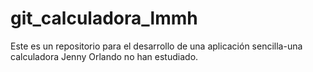 # git_calculadora_lmmh
Este es un repositorio para el desarrollo de una aplicación sencilla-una calculadora
Jenny Orlando no han estudiado.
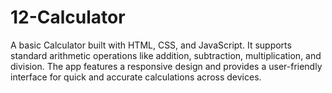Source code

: # 12-Calculator
A basic Calculator built with HTML, CSS, and JavaScript. It supports standard arithmetic operations like addition, subtraction, multiplication, and division. The app features a responsive design and provides a user-friendly interface for quick and accurate calculations across devices.
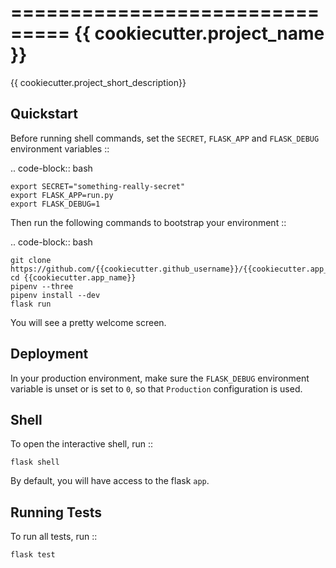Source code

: ===============================
{{ cookiecutter.project_name }}
===============================

{{ cookiecutter.project_short_description}}


Quickstart
----------

Before running shell commands, set the ``SECRET``, ``FLASK_APP`` and ``FLASK_DEBUG``
environment variables ::

.. code-block:: bash

    export SECRET="something-really-secret"
    export FLASK_APP=run.py
    export FLASK_DEBUG=1

Then run the following commands to bootstrap your environment ::

.. code-block:: bash

    git clone https://github.com/{{cookiecutter.github_username}}/{{cookiecutter.app_name}}
    cd {{cookiecutter.app_name}}
    pipenv --three
    pipenv install --dev
    flask run

You will see a pretty welcome screen.


Deployment
----------

In your production environment, make sure the ``FLASK_DEBUG`` environment
variable is unset or is set to ``0``, so that ``Production`` configuration
is used.


Shell
-----

To open the interactive shell, run ::

    flask shell

By default, you will have access to the flask ``app``.


Running Tests
-------------

To run all tests, run ::

    flask test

▶ **YOUR ASSIGNMENT**: Wherever a line in the material contains "environment", count it; the answer is the number alone.

▶ **ANSWER TO THE EXERCISE**: 3